Segment Start: Data section

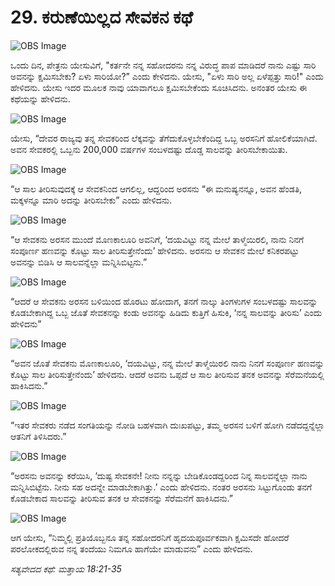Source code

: # 29. ಕರುಣೆಯಿಲ್ಲದ ಸೇವಕನ ಕಥೆ

![OBS Image](https://cdn.door43.org/obs/jpg/360px/obs-en-29-01.jpg)

ಒಂದು ದಿನ, ಪೇತ್ರನು ಯೇಸುವಿಗೆ, "ಕರ್ತನೇ ನನ್ನ ಸಹೋದರನು ನನ್ನ ವಿರುದ್ಧ ಪಾಪ ಮಾಡಿದರೆ ನಾನು ಎಷ್ಟು ಸಾರಿ ಅವನನ್ನು ಕ್ಷಮಿಸಬೇಕು? ಏಳು ಸಾರಿಯೋ?” ಎಂದು ಕೇಳಿದನು.  ಯೇಸು, "ಏಳು ಸಾರಿ ಅಲ್ಲ  ಏಳೆಪ್ಪತ್ತು ಸಾರಿ!" ಎಂದು ಹೇಳಿದನು. ಯೇಸು ಇದರ ಮೂಲಕ ನಾವು ಯಾವಾಗಲೂ ಕ್ಷಮಿಸಬೇಕೆಂದು ಸೂಚಿಸಿದನು. ಅನಂತರ  ಯೇಸು ಈ ಕಥೆಯನ್ನು ಹೇಳಿದನು. 

![OBS Image](https://cdn.door43.org/obs/jpg/360px/obs-en-29-02.jpg)

ಯೇಸು, “ದೇವರ ರಾಜ್ಯವು ತನ್ನ ಸೇವಕರಿಂದ ಲೆಕ್ಕವನ್ನು ತೆಗೆದುಕೊಳ್ಳಬೇಕೆಂದಿದ್ದ ಒಬ್ಬ ಅರಸನಿಗೆ ಹೋಲಿಕೆಯಾಗಿದೆ. ಅವನ ಸೇವಕರಲ್ಲಿ ಒಬ್ಬನು 200,000 ವರ್ಷಗಳ ಸಂಬಳದಷ್ಟು ದೊಡ್ಡ ಸಾಲವನ್ನು ತೀರಿಸಬೇಕಾಯಿತು.

![OBS Image](https://cdn.door43.org/obs/jpg/360px/obs-en-29-03.jpg)

“ಆ ಸಾಲ ತೀರಿಸುವುದಕ್ಕೆ ಆ ಸೇವಕನಿಂದ ಆಗಲಿಲ್ಲ, ಆದ್ದರಿಂದ ಅರಸನು “ಈ ಮನುಷ್ಯನನ್ನೂ, ಅವನ ಹೆಂಡತಿ, ಮಕ್ಕಳನ್ನೂ ಮಾರಿ ಅದನ್ನು ತೀರಿಸಬೇಕು” ಎಂದು ಹೇಳಿದನು.

![OBS Image](https://cdn.door43.org/obs/jpg/360px/obs-en-29-04.jpg)

“ಆ ಸೇವಕನು ಅರಸನ ಮುಂದೆ ಮೊಣಕಾಲೂರಿ ಅವನಿಗೆ, ‘ದಯವಿಟ್ಟು ನನ್ನ ಮೇಲೆ ತಾಳ್ಮೆಯಿರಲಿ, ನಾನು ನಿನಗೆ ಸಂಪೂರ್ಣ ಹಣವನ್ನು ಕೊಟ್ಟು ಸಾಲ ತೀರಿಸುತ್ತೇನೆಂದು’ ಹೇಳಿದನು. ಅರಸನು ಆ ಸೇವಕನ ಮೇಲೆ ಕನಿಕರಪಟ್ಟು ಅವನನ್ನು ಬಿಡಿಸಿ ಆ ಸಾಲವನ್ನೆಲ್ಲಾ ಮನ್ನಿಸಿಬಿಟ್ಟನು.”

![OBS Image](https://cdn.door43.org/obs/jpg/360px/obs-en-29-05.jpg)

“ಆದರೆ ಆ ಸೇವಕನು ಅರಸನ ಬಳಿಯಿಂದ ಹೊರಟು ಹೋದಾಗ, ತನಗೆ ನಾಲ್ಕು ತಿಂಗಳುಗಳ ಸಂಬಳದಷ್ಟು ಸಾಲವನ್ನು ಕೊಡಬೇಕಾಗಿದ್ದ ಒಬ್ಬ ಜೊತೆ ಸೇವಕನನ್ನು ಕಂಡು ಅವನನ್ನು ಹಿಡಿದು ಕುತ್ತಿಗೆ ಹಿಸುಕಿ, ‘ನನ್ನ ಸಾಲವನ್ನು ತೀರಿಸು’ ಎಂದು ಹೇಳಿದನು” 

![OBS Image](https://cdn.door43.org/obs/jpg/360px/obs-en-29-06.jpg)

“ಅವನ ಜೊತೆ ಸೇವಕನು ಮೊಣಕಾಲೂರಿ, ‘ದಯವಿಟ್ಟು, ನನ್ನ ಮೇಲೆ ತಾಳ್ಮೆಯಿರಲಿ ನಾನು ನಿನಗೆ ಸಂಪೂರ್ಣ ಹಣವನ್ನು ಕೊಟ್ಟು ಸಾಲ ತೀರಿಸುತ್ತೇನೆಂದು’ ಹೇಳಿದನು. ಆದರೆ ಅವನು ಒಪ್ಪದೆ ಆ ಸಾಲ ತೀರಿಸುವ ತನಕ ಅವನನ್ನು ಸೆರೆಮನೆಯಲ್ಲಿ ಹಾಕಿಸಿದನು.”

![OBS Image](https://cdn.door43.org/obs/jpg/360px/obs-en-29-07.jpg)

“ಇತರ ಸೇವಕರು ನಡೆದ ಸಂಗತಿಯನ್ನು ನೋಡಿ ಬಹಳವಾಗಿ ದುಃಖಪಟ್ಟು, ತಮ್ಮ ಅರಸನ ಬಳಿಗೆ ಹೋಗಿ ನಡೆದದ್ದನ್ನೆಲ್ಲಾ ಆತನಿಗೆ ತಿಳಿಸಿದರು.” 

![OBS Image](https://cdn.door43.org/obs/jpg/360px/obs-en-29-08.jpg)

“ಅರಸನು ಅವನನ್ನು ಕರೆಯಿಸಿ, ‘ದುಷ್ಟ ಸೇವಕನೇ! ನೀನು ನನ್ನನ್ನು ಬೇಡಿಕೊಂಡದ್ದರಿಂದ ನಿನ್ನ ಸಾಲವನ್ನೆಲ್ಲಾ ನಾನು ಮನ್ನಿಸಿಬಿಟ್ಟೆನು. ನೀನು ಸಹ ಅದನ್ನೇ ಮಾಡಬೇಕಾಗಿತ್ತು.’ ಎಂದು ಹೇಳಿದನು. ನಂತರ  ಅರಸನು ಸಿಟ್ಟುಗೊಂಡು ತನಗೆ ಕೊಡಬೇಕಾದ ಸಾಲವನ್ನು ತೀರಿಸುವ ತನಕ ಆ ಸೇವಕನನ್ನು ಸೆರೆಮನೆಗೆ ಹಾಕಿಸಿದನು.”

![OBS Image](https://cdn.door43.org/obs/jpg/360px/obs-en-29-09.jpg)

ಆಗ ಯೇಸು, “ನಿಮ್ಮಲ್ಲಿ ಪ್ರತಿಯೊಬ್ಬನೂ ತನ್ನ ಸಹೋದರನಿಗೆ ಹೃದಯಪೂರ್ವಕವಾಗಿ ಕ್ಷಮಿಸದೇ ಹೋದರೆ ಪರಲೋಕದಲ್ಲಿರುವ ನನ್ನ ತಂದೆಯು ನಿಮಗೂ ಹಾಗೆಯೇ ಮಾಡುವನು” ಎಂದು ಹೇಳಿದನು.

_ಸತ್ಯವೇದದ ಕಥೆ: ಮತ್ತಾಯ 18:21-35_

Segment End: Data section

Wherever the string "ವಕನನ" appears in a line of the records above, copy that line.

“ಆದರೆ ಆ ಸೇವಕನು ಅರಸನ ಬಳಿಯಿಂದ ಹೊರಟು ಹೋದಾಗ, ತನಗೆ ನಾಲ್ಕು ತಿಂಗಳುಗಳ ಸಂಬಳದಷ್ಟು ಸಾಲವನ್ನು ಕೊಡಬೇಕಾಗಿದ್ದ ಒಬ್ಬ ಜೊತೆ ಸೇವಕನನ್ನು ಕಂಡು ಅವನನ್ನು ಹಿಡಿದು ಕುತ್ತಿಗೆ ಹಿಸುಕಿ, ‘ನನ್ನ ಸಾಲವನ್ನು ತೀರಿಸು’ ಎಂದು ಹೇಳಿದನು” 
“ಅರಸನು ಅವನನ್ನು ಕರೆಯಿಸಿ, ‘ದುಷ್ಟ ಸೇವಕನೇ! ನೀನು ನನ್ನನ್ನು ಬೇಡಿಕೊಂಡದ್ದರಿಂದ ನಿನ್ನ ಸಾಲವನ್ನೆಲ್ಲಾ ನಾನು ಮನ್ನಿಸಿಬಿಟ್ಟೆನು. ನೀನು ಸಹ ಅದನ್ನೇ ಮಾಡಬೇಕಾಗಿತ್ತು.’ ಎಂದು ಹೇಳಿದನು. ನಂತರ  ಅರಸನು ಸಿಟ್ಟುಗೊಂಡು ತನಗೆ ಕೊಡಬೇಕಾದ ಸಾಲವನ್ನು ತೀರಿಸುವ ತನಕ ಆ ಸೇವಕನನ್ನು ಸೆರೆಮನೆಗೆ ಹಾಕಿಸಿದನು.”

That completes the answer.